「檸檬(梶井基次郎)」の名言・台詞まとめました

「檸檬(梶井基次郎)」の名言・台詞をまとめていきます。

 

檸檬

檸檬

えたいの知れない不吉な塊が私の心を終始圧えつけていた。焦燥と云おうか、嫌悪と云おうか。

 

察しはつくだろうが私にはまるで金がなかった。
とは云えそんなものを見て少しでも心の動きかけた時の私自身を慰める為には贅沢ということが必要であった。

 

それにしても心という奴は何という不可思議な奴だろう。

 

泥濘

こんなことにかかりあっていてはよくないなと、薄うす自分は思いはじめた。
然し自分は執念深くやめなかった。また止まらなかった。

 

妄想は自分を弱くみじめにした。愚にもつかないことで本当に弱くみじめになってゆく。

 

承認してしまえばなにもかもおしまいだ。そんな怖ろしさがあったのだった。

 

模倣というものはおかしいものである。友人の模倣をこんどは自分が模倣した。
自分に最も近い人の口調は却って他所から教えられた。

 

自分はしみじみした自分に帰っていた。

 

路上

自分はきっと滑って転ぶにちがいないと思った。──途端自分は足を滑らした。
自分は高みの舞台で一人滑稽な芸当を一生懸命やっているように見えるにちがいなかった。──誰も見ていなかった。変な気持であった。

 

どうして引返そうとはしなかったのか。魅せられたように滑って来た自分が恐ろしかった。
──破滅というものの一つの姿を見たような気がした。成る程こんなにして滑って来るのだと思った。

 

橡の花

何気ない目附きをしようなど思うのが抑々の苦しむもとです。

 

私の心はなんだかぴりりとしました。
知るということと行うということとに何ら距りをつけないと云った生活態度の強さが私を圧迫したのです。

 

妄想で自らを卑屈にすることなく、戦うべき相手とこそ戦いたい、そしてその後の調和にこそ安んじたいと願う私の気持をお伝えしたくこの筆をとりました。

 

過古

彼は往来に立ち竦んだ。十三年前の自分が往来を走っている! ──その子供は何も知らないで、町角を曲って見えなくなってしまった。
彼は泪ぐんだ。何という旅情だ! それはもう嗚咽に近かった。

 

雪後

「僕はこの頃今時分になると情けなくなるんだ。空が綺麗だろう。それにこっちの気持が弾まないと来ている」

 

ある心の風景

「視ること、それはもうなにかなのだ。自分の魂の一部分或いは全部がそれに乗り移ることなのだ」

 

冬の日

「痴呆のような幸福だ」と彼は思った。
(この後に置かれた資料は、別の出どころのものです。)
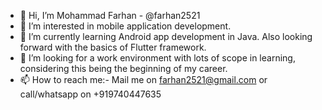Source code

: - 👋 Hi, I’m Mohammad Farhan - @farhan2521
- 👀 I’m interested in mobile application development.
- 🌱 I’m currently learning Android app development in Java. Also looking forward with the basics of Flutter framework.
- 💞️ I’m looking for a work environment with lots of scope in learning, considering this being the beginning of my career.
- 📫 How to reach me:- Mail me on farhan2521@gmail.com or call/whatsapp on +919740447635

<!---
farhan2521/farhan2521 is a ✨ special ✨ repository because its `README.md` (this file) appears on your GitHub profile.
You can click the Preview link to take a look at your changes.
--->
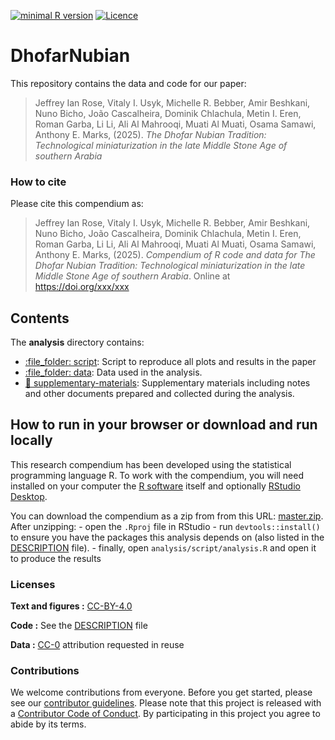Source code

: 
<!-- README.md is generated from README.Rmd. Please edit that file -->


[![minimal R version](https://img.shields.io/badge/R%3E%3D-3.2.4-brightgreen.svg)](https://cran.r-project.org/) 
[![Licence](https://img.shields.io/github/license/mashape/apistatus.svg)](http://choosealicense.com/licenses/mit/)

# DhofarNubian

This repository contains the data and code for our paper:

> Jeffrey Ian Rose, Vitaly I. Usyk, Michelle R. Bebber, Amir Beshkani, Nuno Bicho, João Cascalheira, Dominik Chlachula, Metin I. Eren, Roman Garba, Li Li, Ali Al Mahrooqi, Muati Al Muati, Osama Samawi, Anthony E. Marks, (2025). *The Dhofar Nubian Tradition: Technological miniaturization in the late Middle Stone Age of southern Arabia*

### How to cite

Please cite this compendium as:

> Jeffrey Ian Rose, Vitaly I. Usyk, Michelle R. Bebber, Amir Beshkani, Nuno Bicho, João Cascalheira, Dominik Chlachula, Metin I. Eren, Roman Garba, Li Li, Ali Al Mahrooqi, Muati Al Muati, Osama Samawi, Anthony E. Marks, (2025). *Compendium of R code and data for The Dhofar Nubian Tradition: Technological miniaturization in the late Middle Stone Age of southern Arabia*. Online at <https://doi.org/xxx/xxx>

## Contents

The **analysis** directory contains:

- [:file\_folder: script](/analysis/script): Script to reproduce all plots and results in the paper
- [:file\_folder: data](/analysis/data): Data used in the analysis.
- [:file_folder:  supplementary-materials](/analysis/supplementary-materials):
  Supplementary materials including notes and other documents prepared
  and collected during the analysis.

## How to run in your browser or download and run locally

This research compendium has been developed using the statistical
programming language R. To work with the compendium, you will need
installed on your computer the [R
software](https://cloud.r-project.org/) itself and optionally [RStudio
Desktop](https://rstudio.com/products/rstudio/download/).

You can download the compendium as a zip from from this URL:
[master.zip](/archive/master.zip). After unzipping: - open the `.Rproj`
file in RStudio - run `devtools::install()` to ensure you have the
packages this analysis depends on (also listed in the
[DESCRIPTION](/DESCRIPTION) file). - finally, open `analysis/script/analysis.R` and open it to produce the results

### Licenses

**Text and figures :**
[CC-BY-4.0](http://creativecommons.org/licenses/by/4.0/)

**Code :** See the [DESCRIPTION](DESCRIPTION) file

**Data :** [CC-0](http://creativecommons.org/publicdomain/zero/1.0/)
attribution requested in reuse

### Contributions

We welcome contributions from everyone. Before you get started, please
see our [contributor guidelines](CONTRIBUTING.md). Please note that this
project is released with a [Contributor Code of Conduct](CONDUCT.md). By
participating in this project you agree to abide by its terms.
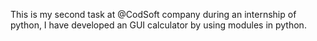 This is my second task at @CodSoft company during an internship of python, I have developed an GUI calculator by using modules in python.
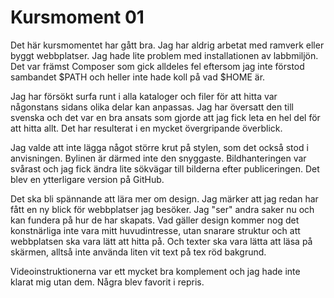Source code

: Kursmoment 01
===============================

Det här kursmomentet har gått bra. Jag har aldrig arbetat med ramverk eller
byggt webbplatser. Jag hade lite problem med installationen av labbmiljön. Det
var främst Composer som gick alldeles fel eftersom jag inte förstod sambandet
$PATH och heller inte hade koll på vad $HOME är.  

Jag har försökt surfa runt i alla kataloger och filer för att hitta var
någonstans sidans olika delar kan anpassas. Jag har översatt den till svenska
och det var en bra ansats som gjorde att jag fick leta en hel del
för att hitta allt. Det har resulterat i en mycket övergripande överblick.

Jag valde att inte lägga något större krut på stylen, som det också stod i
anvisningen. Bylinen är därmed inte den snyggaste. Bildhanteringen var svårast
och jag fick ändra lite sökvägar till bilderna efter publiceringen. Det blev en
ytterligare version på GitHub.

Det ska bli spännande att lära mer om design. Jag märker att jag redan har fått
en ny blick för webbplatser jag besöker. Jag "ser" andra saker nu och kan fundera
på hur de har skapats. Vad gäller design kommer nog det konstnärliga inte vara
mitt huvudintresse, utan snarare struktur och att webbplatsen ska vara lätt att
hitta på. Och texter ska vara lätta att läsa på skärmen, alltså inte använda
liten vit text på tex röd bakgrund.

Videoinstruktionerna var ett mycket bra komplement och jag hade inte klarat mig
utan dem. Några blev favorit i repris.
そしてうつらうつら日溜りに屈まっていた。

 

「冷静というものは無感動じゃなくて、俺にとっては感動だ。苦痛だ。しかし俺の生きる道は、その冷静で自分の肉体や自分の生活が滅びてゆくのを見ていることだ」

「自分の生活が壊れてしまえば本当の冷静は来ると思う。水底の岩に落つく木の葉かな……」

 

「あの空を満してゆく影は地球のどの辺の影になるかしら。あすこの雲へゆかないかぎり今日ももう日は見れない」

 

蒼穹

濃い藍色に煙りあがったこの季節の空は、そのとき、見れば見るほどただ闇としか私には感覚出来なかったのである。

 

筧の話

「課せられているのは永遠の退屈だ。生の幻影は絶望と重なっている」

 

冬の蠅

何時まで経っても私の「疲労」は私を解放しなかった。私が都会を想い浮かべるごとに私の「疲労」は絶望に満ちた街々を描き出す。
それは何時になっても変改されない。

 

「定罰のような闇、膚を劈く酷寒」
「そのなかでこそ私の疲労は快く緊張し新しい戦慄を感じることが出来る」

 

ある崖上の感情

「俺の欲望はとうとう俺から分離した。あとはこの部屋に戦慄と恍惚があるばかりだ」

 

最後まで読んで頂きありがとうございました。